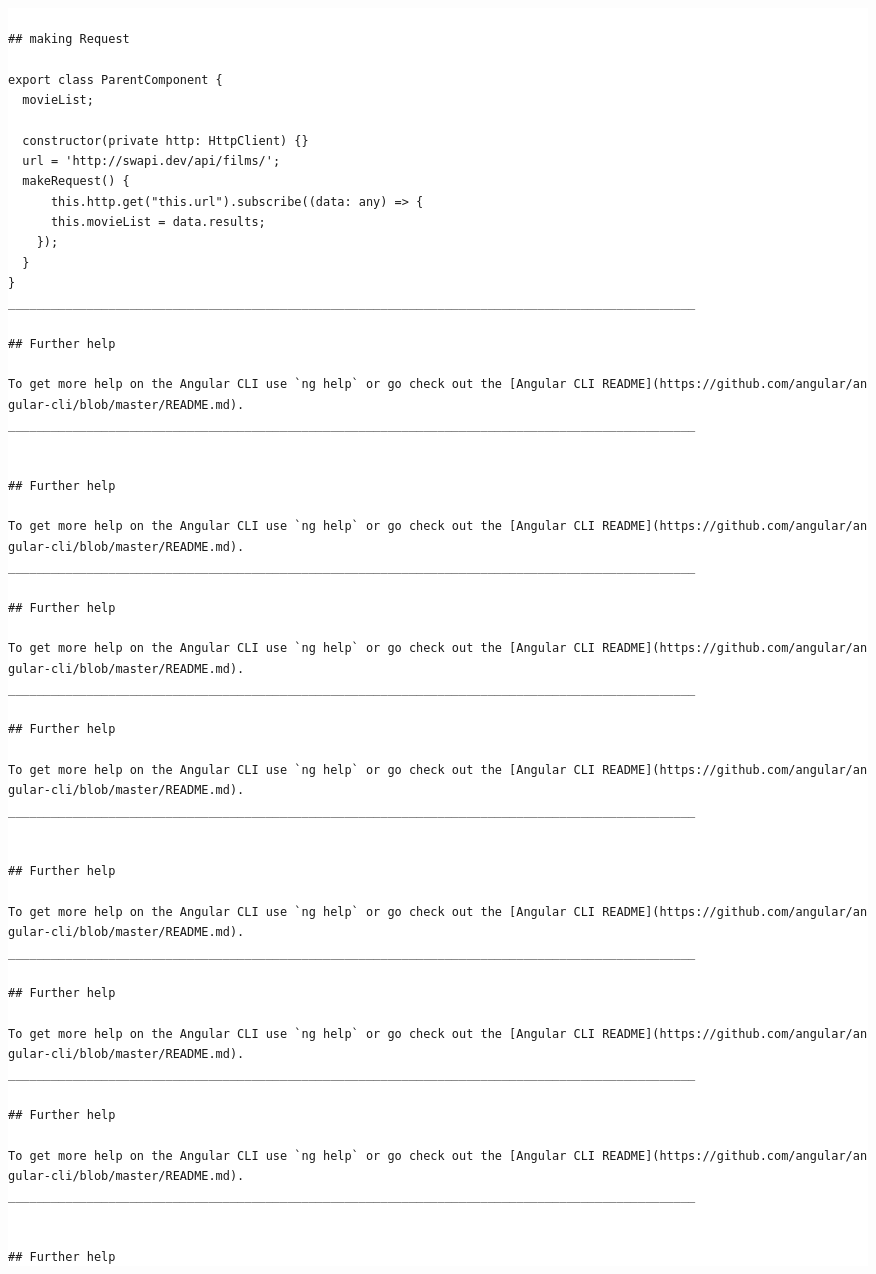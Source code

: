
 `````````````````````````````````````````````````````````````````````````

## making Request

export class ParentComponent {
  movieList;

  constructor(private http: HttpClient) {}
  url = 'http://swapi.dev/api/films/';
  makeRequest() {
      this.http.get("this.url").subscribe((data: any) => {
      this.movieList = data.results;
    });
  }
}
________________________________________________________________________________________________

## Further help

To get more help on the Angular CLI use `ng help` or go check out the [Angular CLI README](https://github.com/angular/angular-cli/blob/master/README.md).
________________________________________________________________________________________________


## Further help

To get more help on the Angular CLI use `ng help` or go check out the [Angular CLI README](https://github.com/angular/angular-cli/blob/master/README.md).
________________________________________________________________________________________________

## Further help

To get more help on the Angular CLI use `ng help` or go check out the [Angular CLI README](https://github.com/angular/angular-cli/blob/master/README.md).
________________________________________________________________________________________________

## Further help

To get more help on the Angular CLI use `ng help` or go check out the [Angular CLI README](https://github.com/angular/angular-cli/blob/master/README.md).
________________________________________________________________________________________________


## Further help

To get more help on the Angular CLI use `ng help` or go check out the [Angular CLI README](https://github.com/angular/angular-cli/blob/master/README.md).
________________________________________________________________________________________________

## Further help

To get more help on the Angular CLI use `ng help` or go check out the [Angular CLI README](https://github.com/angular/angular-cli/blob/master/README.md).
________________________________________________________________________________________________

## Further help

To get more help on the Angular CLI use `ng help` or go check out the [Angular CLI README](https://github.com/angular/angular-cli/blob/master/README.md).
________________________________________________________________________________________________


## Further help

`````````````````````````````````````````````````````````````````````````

************

» **Task details**:
What is needed is every record above, restated word for word, with the pictures left out.

» **Response to the task**:
Source code

:
 `````````````````````````````````````````````````````````````````````````

## making Request

export class ParentComponent {
  movieList;

  constructor(private http: HttpClient) {}
  url = 'http://swapi.dev/api/films/';
  makeRequest() {
      this.http.get("this.url").subscribe((data: any) => {
      this.movieList = data.results;
    });
  }
}
________________________________________________________________________________________________

## Further help

To get more help on the Angular CLI use `ng help` or go check out the [Angular CLI README](https://github.com/angular/angular-cli/blob/master/README.md).
________________________________________________________________________________________________


## Further help

To get more help on the Angular CLI use `ng help` or go check out the [Angular CLI README](https://github.com/angular/angular-cli/blob/master/README.md).
________________________________________________________________________________________________

## Further help

To get more help on the Angular CLI use `ng help` or go check out the [Angular CLI README](https://github.com/angular/angular-cli/blob/master/README.md).
________________________________________________________________________________________________

## Further help

To get more help on the Angular CLI use `ng help` or go check out the [Angular CLI README](https://github.com/angular/angular-cli/blob/master/README.md).
________________________________________________________________________________________________


## Further help

To get more help on the Angular CLI use `ng help` or go check out the [Angular CLI README](https://github.com/angular/angular-cli/blob/master/README.md).
________________________________________________________________________________________________

## Further help

To get more help on the Angular CLI use `ng help` or go check out the [Angular CLI README](https://github.com/angular/angular-cli/blob/master/README.md).
________________________________________________________________________________________________

## Further help

To get more help on the Angular CLI use `ng help` or go check out the [Angular CLI README](https://github.com/angular/angular-cli/blob/master/README.md).
________________________________________________________________________________________________


## Further help

`````````````````````````````````````````````````````````````````````````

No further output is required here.